Getting Started With PicSift: Forensic-Grade Photo Deduplication for Your Workflow

If your photo library has grown past the point where you can manually remember what you have already imported, edited, or backed up, you have a deduplication problem. The longer it goes unsolved, the worse it gets — storage climbs, backups bloat, and finding the “real” version of a shot becomes a guessing game between five nearly identical files. PicSift is a desktop application built for exactly this: scan a folder, find exact and near-duplicate images (and videos), group them by photo shoot, rename them sequentially, and quarantine the extras — without permanently deleting a single file until you are ready.

This guide walks through the full workflow: installation and activation, your first scan, understanding duplicate detection, shoot grouping, sequential rename, and the safety model that keeps originals untouched. By the end, you will know enough to point PicSift at your messiest folder and walk away with a clean, chronologically ordered library.

Installation and Activation

PicSift is a Windows desktop application. After purchase, you receive a license key tied to your account. Launch START.bat from the install directory to open the application. On first run, PicSift contacts the activation server to validate your license and register the machine. After activation, the app re-validates weekly with a thirty-day offline grace period — so a brief internet outage will not lock you out.

Tier	Price	PCs	Updates
Starter	$29 one-time	1 PC	1 year
Unlimited	$59 one-time	Unlimited PCs	Lifetime

Both tiers include every feature. The difference is activation count and update duration. If you work across a desktop and a laptop, Unlimited pays for itself immediately; if you have one machine, Starter is plenty.

Your First Scan: Point, Scan, Review

The simplest workflow is three steps: tell PicSift which folder to scan, let it process, and review the results. By default, PicSift runs in dry-run mode — it shows you what it would do without moving or renaming anything. That means your first scan is risk-free: look at the report, understand the findings, and only execute when you are satisfied.

From the command line, a basic scan looks like this:

python -m picsift --input "D:\Photos\2025" --quarantine "D:\Photos\Quarantine"

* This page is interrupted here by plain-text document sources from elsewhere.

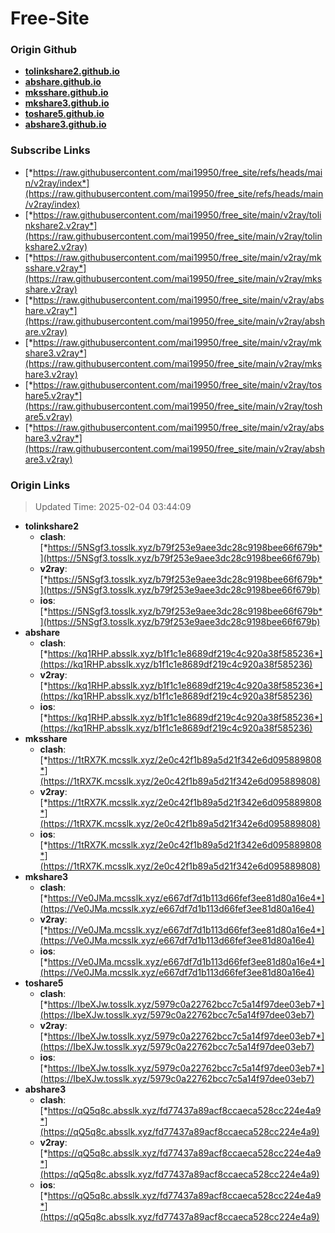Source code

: # Free-Site

### Origin Github

- [**tolinkshare2.github.io**](https://github.com/tolinkshare2/tolinkshare2.github.io)
- [**abshare.github.io**](https://github.com/abshare/abshare.github.io)
- [**mksshare.github.io**](https://github.com/mksshare/mksshare.github.io)
- [**mkshare3.github.io**](https://github.com/mkshare3/mkshare3.github.io)
- [**toshare5.github.io**](https://github.com/toshare5/toshare5.github.io)
- [**abshare3.github.io**](https://github.com/abshare3/abshare3.github.io)

### Subscribe Links

- [*https://raw.githubusercontent.com/mai19950/free_site/refs/heads/main/v2ray/index*](https://raw.githubusercontent.com/mai19950/free_site/refs/heads/main/v2ray/index)
- [*https://raw.githubusercontent.com/mai19950/free_site/main/v2ray/tolinkshare2.v2ray*](https://raw.githubusercontent.com/mai19950/free_site/main/v2ray/tolinkshare2.v2ray)
- [*https://raw.githubusercontent.com/mai19950/free_site/main/v2ray/mksshare.v2ray*](https://raw.githubusercontent.com/mai19950/free_site/main/v2ray/mksshare.v2ray)
- [*https://raw.githubusercontent.com/mai19950/free_site/main/v2ray/abshare.v2ray*](https://raw.githubusercontent.com/mai19950/free_site/main/v2ray/abshare.v2ray)
- [*https://raw.githubusercontent.com/mai19950/free_site/main/v2ray/mkshare3.v2ray*](https://raw.githubusercontent.com/mai19950/free_site/main/v2ray/mkshare3.v2ray)
- [*https://raw.githubusercontent.com/mai19950/free_site/main/v2ray/toshare5.v2ray*](https://raw.githubusercontent.com/mai19950/free_site/main/v2ray/toshare5.v2ray)
- [*https://raw.githubusercontent.com/mai19950/free_site/main/v2ray/abshare3.v2ray*](https://raw.githubusercontent.com/mai19950/free_site/main/v2ray/abshare3.v2ray)

### Origin Links

> Updated Time: 2025-02-04 03:44:09

- **tolinkshare2**
  - **clash**: [*https://5NSgf3.tosslk.xyz/b79f253e9aee3dc28c9198bee66f679b*](https://5NSgf3.tosslk.xyz/b79f253e9aee3dc28c9198bee66f679b)
  - **v2ray**: [*https://5NSgf3.tosslk.xyz/b79f253e9aee3dc28c9198bee66f679b*](https://5NSgf3.tosslk.xyz/b79f253e9aee3dc28c9198bee66f679b)
  - **ios**: [*https://5NSgf3.tosslk.xyz/b79f253e9aee3dc28c9198bee66f679b*](https://5NSgf3.tosslk.xyz/b79f253e9aee3dc28c9198bee66f679b)
- **abshare**
  - **clash**: [*https://kq1RHP.absslk.xyz/b1f1c1e8689df219c4c920a38f585236*](https://kq1RHP.absslk.xyz/b1f1c1e8689df219c4c920a38f585236)
  - **v2ray**: [*https://kq1RHP.absslk.xyz/b1f1c1e8689df219c4c920a38f585236*](https://kq1RHP.absslk.xyz/b1f1c1e8689df219c4c920a38f585236)
  - **ios**: [*https://kq1RHP.absslk.xyz/b1f1c1e8689df219c4c920a38f585236*](https://kq1RHP.absslk.xyz/b1f1c1e8689df219c4c920a38f585236)
- **mksshare**
  - **clash**: [*https://1tRX7K.mcsslk.xyz/2e0c42f1b89a5d21f342e6d095889808*](https://1tRX7K.mcsslk.xyz/2e0c42f1b89a5d21f342e6d095889808)
  - **v2ray**: [*https://1tRX7K.mcsslk.xyz/2e0c42f1b89a5d21f342e6d095889808*](https://1tRX7K.mcsslk.xyz/2e0c42f1b89a5d21f342e6d095889808)
  - **ios**: [*https://1tRX7K.mcsslk.xyz/2e0c42f1b89a5d21f342e6d095889808*](https://1tRX7K.mcsslk.xyz/2e0c42f1b89a5d21f342e6d095889808)
- **mkshare3**
  - **clash**: [*https://Ve0JMa.mcsslk.xyz/e667df7d1b113d66fef3ee81d80a16e4*](https://Ve0JMa.mcsslk.xyz/e667df7d1b113d66fef3ee81d80a16e4)
  - **v2ray**: [*https://Ve0JMa.mcsslk.xyz/e667df7d1b113d66fef3ee81d80a16e4*](https://Ve0JMa.mcsslk.xyz/e667df7d1b113d66fef3ee81d80a16e4)
  - **ios**: [*https://Ve0JMa.mcsslk.xyz/e667df7d1b113d66fef3ee81d80a16e4*](https://Ve0JMa.mcsslk.xyz/e667df7d1b113d66fef3ee81d80a16e4)
- **toshare5**
  - **clash**: [*https://IbeXJw.tosslk.xyz/5979c0a22762bcc7c5a14f97dee03eb7*](https://IbeXJw.tosslk.xyz/5979c0a22762bcc7c5a14f97dee03eb7)
  - **v2ray**: [*https://IbeXJw.tosslk.xyz/5979c0a22762bcc7c5a14f97dee03eb7*](https://IbeXJw.tosslk.xyz/5979c0a22762bcc7c5a14f97dee03eb7)
  - **ios**: [*https://IbeXJw.tosslk.xyz/5979c0a22762bcc7c5a14f97dee03eb7*](https://IbeXJw.tosslk.xyz/5979c0a22762bcc7c5a14f97dee03eb7)
- **abshare3**
  - **clash**: [*https://qQ5q8c.absslk.xyz/fd77437a89acf8ccaeca528cc224e4a9*](https://qQ5q8c.absslk.xyz/fd77437a89acf8ccaeca528cc224e4a9)
  - **v2ray**: [*https://qQ5q8c.absslk.xyz/fd77437a89acf8ccaeca528cc224e4a9*](https://qQ5q8c.absslk.xyz/fd77437a89acf8ccaeca528cc224e4a9)
  - **ios**: [*https://qQ5q8c.absslk.xyz/fd77437a89acf8ccaeca528cc224e4a9*](https://qQ5q8c.absslk.xyz/fd77437a89acf8ccaeca528cc224e4a9)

PicSift will scan every supported image format in the input directory (JPG, PNG, GIF, BMP, TIFF, WebP, HEIC/HEIF) and output a detailed report. Add --include-videos to extend coverage to MP4, MOV, AVI, MKV, and other video formats (requires FFmpeg on your PATH for keyframe extraction).

Safety first

PicSift never permanently deletes files. Duplicates are moved to a quarantine folder, and a restore.ps1 PowerShell script is generated alongside every quarantine operation so you can undo any move with a single command. Dry-run is the default; you must explicitly pass --run to execute changes.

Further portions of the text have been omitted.